Taxes thwart Mexican fuel market opening

OREANDA-NEWS. May 13, 2016. Mexico's fuel taxes are deterring private-sector companies from importing diesel and gasoline into the newly opened market despite a wave of authorizations.

As of 9 May, Mexico's energy secretary had awarded 52 permits to import diesel and 38 gasoline permits to a wide range of companies in the mining, transport and distribution sectors, among others. Altogether, the 90 one-year licenses would allow the importation of up to 29.5bn liters a year of diesel and 17.3bn l/yr of gasoline.

Singapore-based Puma Energy, in which Swiss trader Trafigura is the main shareholder, could become Mexico's top independent importer, after receiving permits to take up to 7.5bn l of diesel and 15bn l of gasoline in 2016-2017.

Trafigura on its own has secured separate permits for 4.6bn l/yr. Other big permit holders in terms of volume include We Gas Mexico and Houston-based Koch.

But several permit holders tell Argus that high taxes, including the special tax on production and services (IEPS) introduced at the end of last year to help offset revenue lost to the oil price drop, undermine the economics of imports, delaying the full implementation of the market's opening.

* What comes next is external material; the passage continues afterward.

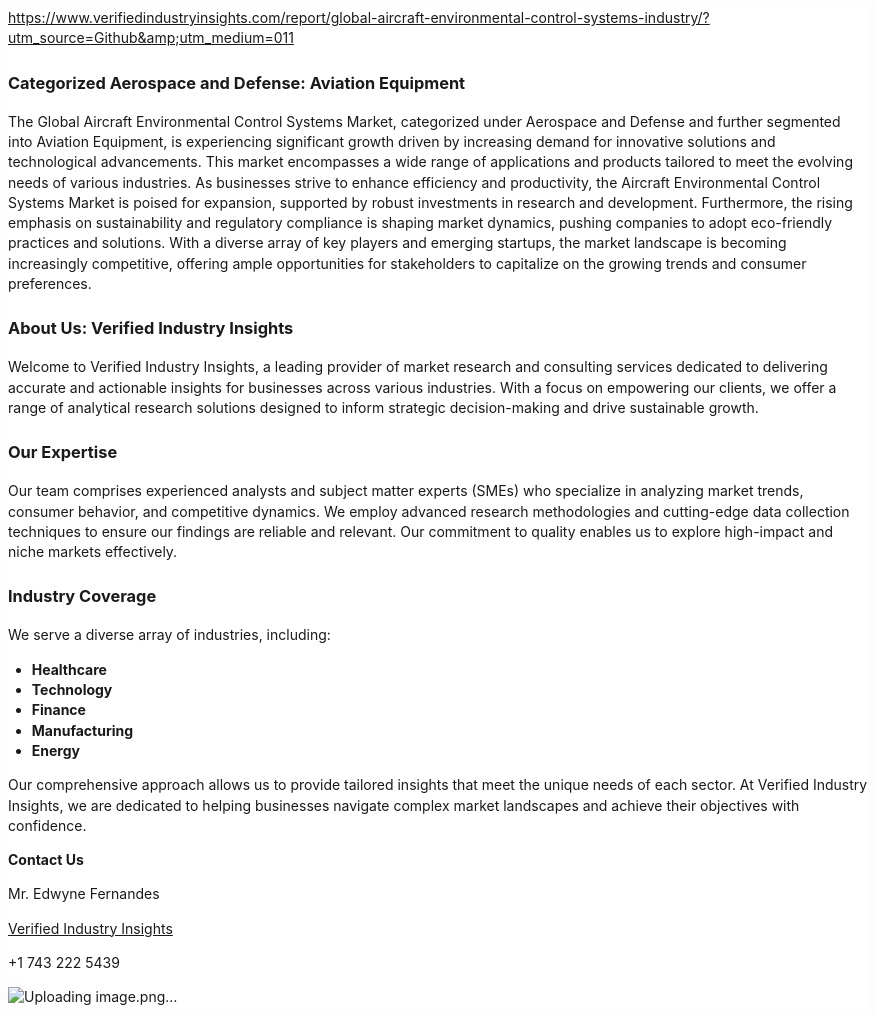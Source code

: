 </strong><a href="https://www.verifiedindustryinsights.com/report/global-aircraft-environmental-control-systems-industry/?utm_source=Github&amp;utm_medium=011">https://www.verifiedindustryinsights.com/report/global-aircraft-environmental-control-systems-industry/?utm_source=Github&amp;utm_medium=011</a>&nbsp;</p><h3>Categorized Aerospace and Defense: Aviation Equipment </h3><p>The Global Aircraft Environmental Control Systems Market, categorized under Aerospace and Defense and further segmented into Aviation Equipment, is experiencing significant growth driven by increasing demand for innovative solutions and technological advancements. This market encompasses a wide range of applications and products tailored to meet the evolving needs of various industries. As businesses strive to enhance efficiency and productivity, the Aircraft Environmental Control Systems Market is poised for expansion, supported by robust investments in research and development. Furthermore, the rising emphasis on sustainability and regulatory compliance is shaping market dynamics, pushing companies to adopt eco-friendly practices and solutions. With a diverse array of key players and emerging startups, the market landscape is becoming increasingly competitive, offering ample opportunities for stakeholders to capitalize on the growing trends and consumer preferences.</p><h3>About Us: Verified Industry Insights</h3><p>Welcome to Verified Industry Insights, a leading provider of market research and consulting services dedicated to delivering accurate and actionable insights for businesses across various industries. With a focus on empowering our clients, we offer a range of analytical research solutions designed to inform strategic decision-making and drive sustainable growth.</p><h3>Our Expertise</h3><p>Our team comprises experienced analysts and subject matter experts (SMEs) who specialize in analyzing market trends, consumer behavior, and competitive dynamics. We employ advanced research methodologies and cutting-edge data collection techniques to ensure our findings are reliable and relevant. Our commitment to quality enables us to explore high-impact and niche markets effectively.</p><h3>Industry Coverage</h3><p>We serve a diverse array of industries, including:</p><ul><li><strong>Healthcare</strong></li><li><strong>Technology</strong></li><li><strong>Finance</strong></li><li><strong>Manufacturing</strong></li><li><strong>Energy</strong></li></ul><p>Our comprehensive approach allows us to provide tailored insights that meet the unique needs of each sector. At Verified Industry Insights, we are dedicated to helping businesses navigate complex market landscapes and achieve their objectives with confidence.</p><p><strong>Contact Us</strong></p><p>Mr. Edwyne Fernandes</p><p><a href="https://www.verifiedindustryinsights.com/">Verified Industry Insights</a></p><p>+1 743 222 5439</p>
![Uploading image.png…]()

"Taxes are still a problem," said one executive, adding that all taxes account for about 40pc of the diesel price alone. "Adding logistics and other costs, there's no business to be made. We're waiting for a change so it becomes interesting."

Until last month, fuel imports had been the exclusive domain of state-run Pemex, but the oil company's industry monopoly was dismantled under a ground-breaking energy reform enacted in 2014.

Starting in January 2016, independent service providers were allowed to open their own retail stations, and on 1 April the government opened up imports, nine months ahead of schedule.

The move initially generated some industry skepticism, as infrastructure was deemed insufficient for both Pemex and new actors to use.

Although the pipeline network is still inadequate, trucks remain an available option, potential distributors and importers tell Argus.

Mexico's government currently has a ceiling on gasoline and diesel prices, based around 2015 values, until full liberalization takes effect on 1 January 2018 with the introduction of market-driven prices.

"Pemex has always had a hard time supplying the whole country," said another permit holder.

"Some companies are ready to pay a little more because Pemex is not supplying them with enough fuel, but the government is still setting prices," he said. If taxes remain this high, many companies could wait until next year, when prices become market-driven, to start importing gasoline and diesel, he added.

In May, 87-octane Magna gasoline is priced at 13.16 pesos per litre, 93-octane Premium gasoline at 13.95 pesos/l and diesel at 13.77 pesos/l.

Mexico is a net importer of gasoline. In the first three months of 2016, Pemex imported 411,500 b/d of gasoline and 133,600 b/d of diesel.

In the same period, it produced 393,300 b/d of gasoline and 261,700 of diesel.